The Clinton Herald, Clinton, Iowa

Local News

July 31, 2012

Clinton County seeks disaster aid

Local officials go after drought disaster declaration status

CLINTON — The county has submitted a letter from the ECIA for a disaster declaration for the drought along with four surrounding counties.

Clinton along with Cedar, Dubuque, Jackson and Delaware counties will be considered for low-income federal loans as the letter is passed on to farm services as approved by the Clinton County Board of Supervisors on Monday.

“This is definitely needed,” Supervisor Jill Davisson said. “The drought has been one of the worst I’ve ever lived through.”

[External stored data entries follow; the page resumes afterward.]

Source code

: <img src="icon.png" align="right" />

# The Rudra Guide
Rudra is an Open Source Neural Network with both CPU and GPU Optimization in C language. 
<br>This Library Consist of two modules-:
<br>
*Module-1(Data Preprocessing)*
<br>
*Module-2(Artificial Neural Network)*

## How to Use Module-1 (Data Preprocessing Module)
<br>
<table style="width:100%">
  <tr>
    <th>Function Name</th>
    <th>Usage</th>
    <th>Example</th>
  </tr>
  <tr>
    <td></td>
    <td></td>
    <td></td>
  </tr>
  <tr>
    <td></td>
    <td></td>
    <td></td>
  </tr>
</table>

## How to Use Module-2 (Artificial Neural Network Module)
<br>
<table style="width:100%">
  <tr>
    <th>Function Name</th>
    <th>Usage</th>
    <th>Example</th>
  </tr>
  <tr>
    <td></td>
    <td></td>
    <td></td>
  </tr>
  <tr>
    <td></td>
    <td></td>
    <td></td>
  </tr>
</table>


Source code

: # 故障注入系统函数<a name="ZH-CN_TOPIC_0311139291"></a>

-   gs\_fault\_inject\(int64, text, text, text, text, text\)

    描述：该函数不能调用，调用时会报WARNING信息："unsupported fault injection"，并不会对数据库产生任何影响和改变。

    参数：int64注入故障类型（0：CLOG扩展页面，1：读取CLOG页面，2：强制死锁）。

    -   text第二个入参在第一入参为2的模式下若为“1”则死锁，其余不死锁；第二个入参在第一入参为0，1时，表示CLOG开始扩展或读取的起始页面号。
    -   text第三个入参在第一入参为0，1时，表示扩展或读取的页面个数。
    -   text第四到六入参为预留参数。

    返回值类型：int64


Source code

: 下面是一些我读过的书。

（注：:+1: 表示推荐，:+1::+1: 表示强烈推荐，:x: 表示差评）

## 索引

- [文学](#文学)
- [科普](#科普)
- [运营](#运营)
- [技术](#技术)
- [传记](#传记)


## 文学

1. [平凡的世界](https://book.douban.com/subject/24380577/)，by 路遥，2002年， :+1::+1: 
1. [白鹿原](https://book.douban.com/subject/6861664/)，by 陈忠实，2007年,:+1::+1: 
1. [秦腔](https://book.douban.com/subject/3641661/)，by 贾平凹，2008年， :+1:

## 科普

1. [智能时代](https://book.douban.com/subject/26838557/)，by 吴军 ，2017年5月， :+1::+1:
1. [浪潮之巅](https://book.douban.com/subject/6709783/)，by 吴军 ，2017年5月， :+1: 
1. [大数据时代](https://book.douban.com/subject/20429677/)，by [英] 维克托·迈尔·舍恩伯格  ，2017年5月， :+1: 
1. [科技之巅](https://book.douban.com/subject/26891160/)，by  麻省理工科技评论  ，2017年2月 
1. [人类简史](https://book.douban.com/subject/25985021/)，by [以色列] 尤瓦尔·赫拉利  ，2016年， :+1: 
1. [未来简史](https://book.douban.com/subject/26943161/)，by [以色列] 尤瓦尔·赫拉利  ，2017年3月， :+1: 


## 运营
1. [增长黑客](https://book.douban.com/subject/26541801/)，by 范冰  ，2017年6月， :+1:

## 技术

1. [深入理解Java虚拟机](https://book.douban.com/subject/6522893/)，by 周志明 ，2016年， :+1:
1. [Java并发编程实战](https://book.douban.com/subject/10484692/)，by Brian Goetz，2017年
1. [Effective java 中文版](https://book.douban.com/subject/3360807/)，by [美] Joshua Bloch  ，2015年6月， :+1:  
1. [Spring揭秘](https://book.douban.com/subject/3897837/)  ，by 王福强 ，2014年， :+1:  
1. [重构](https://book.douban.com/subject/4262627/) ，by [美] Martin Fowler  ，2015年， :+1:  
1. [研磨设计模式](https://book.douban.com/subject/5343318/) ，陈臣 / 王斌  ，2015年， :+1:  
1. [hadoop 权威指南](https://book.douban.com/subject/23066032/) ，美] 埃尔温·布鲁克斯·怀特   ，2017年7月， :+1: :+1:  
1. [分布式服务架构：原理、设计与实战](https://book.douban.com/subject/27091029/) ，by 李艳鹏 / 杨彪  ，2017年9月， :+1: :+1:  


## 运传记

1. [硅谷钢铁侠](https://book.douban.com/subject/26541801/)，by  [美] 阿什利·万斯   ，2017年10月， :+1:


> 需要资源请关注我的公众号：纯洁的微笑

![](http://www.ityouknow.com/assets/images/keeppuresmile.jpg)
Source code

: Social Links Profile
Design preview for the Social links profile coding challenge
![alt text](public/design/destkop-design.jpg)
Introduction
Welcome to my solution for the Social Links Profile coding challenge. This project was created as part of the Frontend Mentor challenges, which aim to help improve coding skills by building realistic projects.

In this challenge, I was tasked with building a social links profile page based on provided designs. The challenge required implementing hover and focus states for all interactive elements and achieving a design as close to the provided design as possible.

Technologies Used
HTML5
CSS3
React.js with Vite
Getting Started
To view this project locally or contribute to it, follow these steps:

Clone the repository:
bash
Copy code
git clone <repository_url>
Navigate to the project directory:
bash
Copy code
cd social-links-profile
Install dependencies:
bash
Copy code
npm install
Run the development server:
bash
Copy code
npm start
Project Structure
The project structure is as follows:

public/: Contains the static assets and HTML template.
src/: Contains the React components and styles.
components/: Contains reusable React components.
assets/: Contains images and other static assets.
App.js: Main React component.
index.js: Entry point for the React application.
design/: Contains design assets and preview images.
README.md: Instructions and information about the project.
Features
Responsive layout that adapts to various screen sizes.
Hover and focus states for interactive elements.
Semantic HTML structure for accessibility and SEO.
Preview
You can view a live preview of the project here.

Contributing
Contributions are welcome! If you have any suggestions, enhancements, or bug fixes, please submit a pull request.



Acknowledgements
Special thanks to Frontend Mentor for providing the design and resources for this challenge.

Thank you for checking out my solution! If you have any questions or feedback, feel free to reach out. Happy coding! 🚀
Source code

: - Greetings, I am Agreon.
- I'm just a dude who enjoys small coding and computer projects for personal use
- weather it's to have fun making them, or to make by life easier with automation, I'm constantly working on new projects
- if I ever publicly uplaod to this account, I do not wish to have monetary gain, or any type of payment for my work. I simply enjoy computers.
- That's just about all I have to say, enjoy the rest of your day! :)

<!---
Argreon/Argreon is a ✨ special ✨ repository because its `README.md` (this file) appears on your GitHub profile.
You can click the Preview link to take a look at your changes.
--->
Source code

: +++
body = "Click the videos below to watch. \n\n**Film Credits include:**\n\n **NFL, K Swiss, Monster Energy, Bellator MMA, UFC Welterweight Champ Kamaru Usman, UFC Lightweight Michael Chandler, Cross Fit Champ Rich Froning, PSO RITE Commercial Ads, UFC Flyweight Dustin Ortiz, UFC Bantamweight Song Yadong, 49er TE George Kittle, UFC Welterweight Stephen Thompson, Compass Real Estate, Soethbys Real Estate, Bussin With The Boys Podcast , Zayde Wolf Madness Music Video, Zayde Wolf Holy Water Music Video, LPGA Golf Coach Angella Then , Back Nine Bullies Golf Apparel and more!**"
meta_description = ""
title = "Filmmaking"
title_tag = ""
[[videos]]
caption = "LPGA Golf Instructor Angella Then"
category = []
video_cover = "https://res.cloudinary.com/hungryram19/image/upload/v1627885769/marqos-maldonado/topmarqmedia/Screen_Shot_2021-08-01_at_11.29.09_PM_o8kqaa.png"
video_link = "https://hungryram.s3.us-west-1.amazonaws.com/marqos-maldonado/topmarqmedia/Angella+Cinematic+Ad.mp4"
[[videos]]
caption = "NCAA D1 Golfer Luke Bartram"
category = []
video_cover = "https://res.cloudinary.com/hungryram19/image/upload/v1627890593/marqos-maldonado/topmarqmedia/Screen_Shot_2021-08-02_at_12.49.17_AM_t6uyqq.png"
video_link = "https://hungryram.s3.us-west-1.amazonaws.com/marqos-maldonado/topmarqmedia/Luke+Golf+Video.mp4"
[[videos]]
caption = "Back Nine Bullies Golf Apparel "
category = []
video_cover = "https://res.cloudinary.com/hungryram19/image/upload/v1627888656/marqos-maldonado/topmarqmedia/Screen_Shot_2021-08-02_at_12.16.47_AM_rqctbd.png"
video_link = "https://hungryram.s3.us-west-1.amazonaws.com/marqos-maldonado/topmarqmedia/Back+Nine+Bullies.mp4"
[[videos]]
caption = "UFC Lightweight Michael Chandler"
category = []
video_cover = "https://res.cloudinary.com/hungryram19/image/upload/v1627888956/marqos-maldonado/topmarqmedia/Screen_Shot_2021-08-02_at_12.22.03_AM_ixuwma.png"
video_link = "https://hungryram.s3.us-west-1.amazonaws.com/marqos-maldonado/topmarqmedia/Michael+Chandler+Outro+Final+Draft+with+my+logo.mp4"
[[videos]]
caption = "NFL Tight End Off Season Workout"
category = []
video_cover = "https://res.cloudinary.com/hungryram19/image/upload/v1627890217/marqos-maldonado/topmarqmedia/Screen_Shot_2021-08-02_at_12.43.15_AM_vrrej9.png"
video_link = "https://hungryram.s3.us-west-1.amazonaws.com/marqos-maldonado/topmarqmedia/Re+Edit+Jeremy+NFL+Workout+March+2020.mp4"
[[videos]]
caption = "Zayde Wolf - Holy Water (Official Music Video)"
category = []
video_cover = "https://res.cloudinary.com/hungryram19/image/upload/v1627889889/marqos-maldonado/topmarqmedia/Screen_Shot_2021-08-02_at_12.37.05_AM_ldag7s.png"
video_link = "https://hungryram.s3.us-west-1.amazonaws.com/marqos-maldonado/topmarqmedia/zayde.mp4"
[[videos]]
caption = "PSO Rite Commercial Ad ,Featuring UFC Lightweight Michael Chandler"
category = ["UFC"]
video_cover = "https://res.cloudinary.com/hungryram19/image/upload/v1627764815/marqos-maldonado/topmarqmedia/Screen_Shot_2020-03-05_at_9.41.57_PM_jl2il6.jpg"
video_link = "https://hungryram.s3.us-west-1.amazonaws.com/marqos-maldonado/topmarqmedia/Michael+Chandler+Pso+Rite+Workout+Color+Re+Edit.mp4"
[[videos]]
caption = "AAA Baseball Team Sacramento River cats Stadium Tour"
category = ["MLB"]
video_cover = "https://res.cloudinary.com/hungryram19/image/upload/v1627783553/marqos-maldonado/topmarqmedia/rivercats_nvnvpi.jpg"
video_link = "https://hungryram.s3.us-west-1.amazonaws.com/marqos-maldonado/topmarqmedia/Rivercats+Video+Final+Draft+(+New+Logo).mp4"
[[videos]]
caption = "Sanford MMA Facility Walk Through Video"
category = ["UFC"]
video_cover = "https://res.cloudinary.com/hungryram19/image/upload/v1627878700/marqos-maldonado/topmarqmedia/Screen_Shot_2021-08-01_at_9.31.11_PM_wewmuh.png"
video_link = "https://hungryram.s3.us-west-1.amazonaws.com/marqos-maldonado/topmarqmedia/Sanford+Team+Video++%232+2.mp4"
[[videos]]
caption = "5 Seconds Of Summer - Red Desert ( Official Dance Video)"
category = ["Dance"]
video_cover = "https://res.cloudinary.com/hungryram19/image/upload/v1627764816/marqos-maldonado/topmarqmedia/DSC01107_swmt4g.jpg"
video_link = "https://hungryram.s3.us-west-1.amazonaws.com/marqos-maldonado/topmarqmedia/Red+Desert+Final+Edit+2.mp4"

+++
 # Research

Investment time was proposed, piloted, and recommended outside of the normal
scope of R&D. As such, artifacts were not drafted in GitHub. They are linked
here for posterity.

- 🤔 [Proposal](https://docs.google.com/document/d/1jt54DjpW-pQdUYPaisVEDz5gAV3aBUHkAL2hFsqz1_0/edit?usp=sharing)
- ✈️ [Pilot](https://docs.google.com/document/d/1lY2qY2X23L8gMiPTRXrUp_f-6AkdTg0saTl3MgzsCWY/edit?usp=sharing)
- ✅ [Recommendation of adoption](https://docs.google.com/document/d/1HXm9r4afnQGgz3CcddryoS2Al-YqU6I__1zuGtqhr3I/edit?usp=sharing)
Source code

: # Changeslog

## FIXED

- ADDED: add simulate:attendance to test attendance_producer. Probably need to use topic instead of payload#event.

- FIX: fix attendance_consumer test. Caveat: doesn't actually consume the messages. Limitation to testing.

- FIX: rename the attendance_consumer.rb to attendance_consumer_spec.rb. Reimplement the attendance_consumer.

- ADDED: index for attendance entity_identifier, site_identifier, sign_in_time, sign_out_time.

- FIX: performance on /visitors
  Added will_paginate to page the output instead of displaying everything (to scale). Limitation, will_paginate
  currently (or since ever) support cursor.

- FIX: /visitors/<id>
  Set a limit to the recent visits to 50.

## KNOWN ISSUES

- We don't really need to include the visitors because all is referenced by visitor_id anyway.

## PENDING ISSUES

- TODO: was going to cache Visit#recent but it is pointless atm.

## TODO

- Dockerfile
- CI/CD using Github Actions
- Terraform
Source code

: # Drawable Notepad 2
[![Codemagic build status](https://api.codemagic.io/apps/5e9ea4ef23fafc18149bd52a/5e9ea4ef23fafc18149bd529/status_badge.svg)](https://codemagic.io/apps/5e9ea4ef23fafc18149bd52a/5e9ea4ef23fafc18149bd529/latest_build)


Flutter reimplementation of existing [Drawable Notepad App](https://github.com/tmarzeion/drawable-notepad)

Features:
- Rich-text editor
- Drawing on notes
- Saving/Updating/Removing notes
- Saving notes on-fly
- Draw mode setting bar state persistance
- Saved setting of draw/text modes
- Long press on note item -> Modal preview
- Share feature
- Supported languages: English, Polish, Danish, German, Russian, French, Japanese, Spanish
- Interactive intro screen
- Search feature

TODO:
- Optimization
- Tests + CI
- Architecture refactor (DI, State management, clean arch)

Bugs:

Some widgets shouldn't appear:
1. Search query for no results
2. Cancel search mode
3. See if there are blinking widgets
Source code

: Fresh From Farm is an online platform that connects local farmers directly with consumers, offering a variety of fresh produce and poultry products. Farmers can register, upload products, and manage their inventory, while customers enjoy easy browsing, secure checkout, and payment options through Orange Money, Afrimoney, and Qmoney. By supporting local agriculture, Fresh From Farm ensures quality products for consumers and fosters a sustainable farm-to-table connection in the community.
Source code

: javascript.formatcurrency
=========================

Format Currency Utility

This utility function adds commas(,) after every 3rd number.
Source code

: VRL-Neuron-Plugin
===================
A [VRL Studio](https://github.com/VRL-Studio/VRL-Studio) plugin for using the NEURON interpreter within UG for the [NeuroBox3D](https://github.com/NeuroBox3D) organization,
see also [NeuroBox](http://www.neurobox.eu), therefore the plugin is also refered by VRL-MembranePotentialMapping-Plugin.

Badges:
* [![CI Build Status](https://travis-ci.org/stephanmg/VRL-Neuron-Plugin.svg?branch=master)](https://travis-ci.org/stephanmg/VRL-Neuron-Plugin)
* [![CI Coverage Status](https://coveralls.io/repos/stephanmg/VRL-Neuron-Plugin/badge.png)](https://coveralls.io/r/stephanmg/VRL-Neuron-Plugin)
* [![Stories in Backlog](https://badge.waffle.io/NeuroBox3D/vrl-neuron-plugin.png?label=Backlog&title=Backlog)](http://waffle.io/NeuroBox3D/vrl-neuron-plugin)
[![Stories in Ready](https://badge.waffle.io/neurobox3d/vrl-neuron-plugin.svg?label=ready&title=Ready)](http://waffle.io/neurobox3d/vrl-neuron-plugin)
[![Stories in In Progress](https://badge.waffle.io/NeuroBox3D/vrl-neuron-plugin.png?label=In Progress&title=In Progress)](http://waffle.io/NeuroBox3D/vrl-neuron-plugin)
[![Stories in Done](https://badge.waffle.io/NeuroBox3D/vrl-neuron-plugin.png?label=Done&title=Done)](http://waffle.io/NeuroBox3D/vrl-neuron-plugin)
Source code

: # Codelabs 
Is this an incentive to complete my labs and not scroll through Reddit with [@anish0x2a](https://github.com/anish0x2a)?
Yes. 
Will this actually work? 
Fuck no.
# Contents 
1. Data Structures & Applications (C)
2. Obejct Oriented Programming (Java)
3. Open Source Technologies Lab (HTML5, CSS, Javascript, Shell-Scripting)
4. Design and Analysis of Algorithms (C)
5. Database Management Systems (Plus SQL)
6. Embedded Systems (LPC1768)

If the drought follows a usual pattern it should continue three more weeks, according to State Climatologist Harry Hillaker.

There are two methods by which a county meets USDA qualifications for Secretarial disaster designation. A county automatically qualifies if it is categorized as being in a “severe drought” according to the U.S. Drought Monitor for eight consecutive weeks during the growing season.

Once the USDA Farm Service Agency determines that a county demonstrates a 30 percent production loss of at least one crop countywide, FSA notifies the Illinois Department of Agriculture.

IDOA and the Governor’s office work together and submit a letter to ask that the county be granted Secretarial disaster designation.

Chairman Brian Schmidt had an issue with the letter, which allows livestock to feed on conservation lands under certain guidelines and receive supplemental hay.

“This dilutes the hay market,” Schmidt said. “Government intrusion is not always good.”

The supervisors voted to dismiss the supplemental hay part of the letter. Supervisors agreed that the disaster declaration would help, but would not solve the problems of the severe drought.

“Low-interest loans are a pain and take weeks to fill out,” Davisson said. “There are lots of ramifications of this drought such as farmers not buying new equipment and everyone suffering, especially those on food stamps. It’s a domino effect and everyone is affected by it. We are signing the letter to help, but low-interest loans are not the answer.”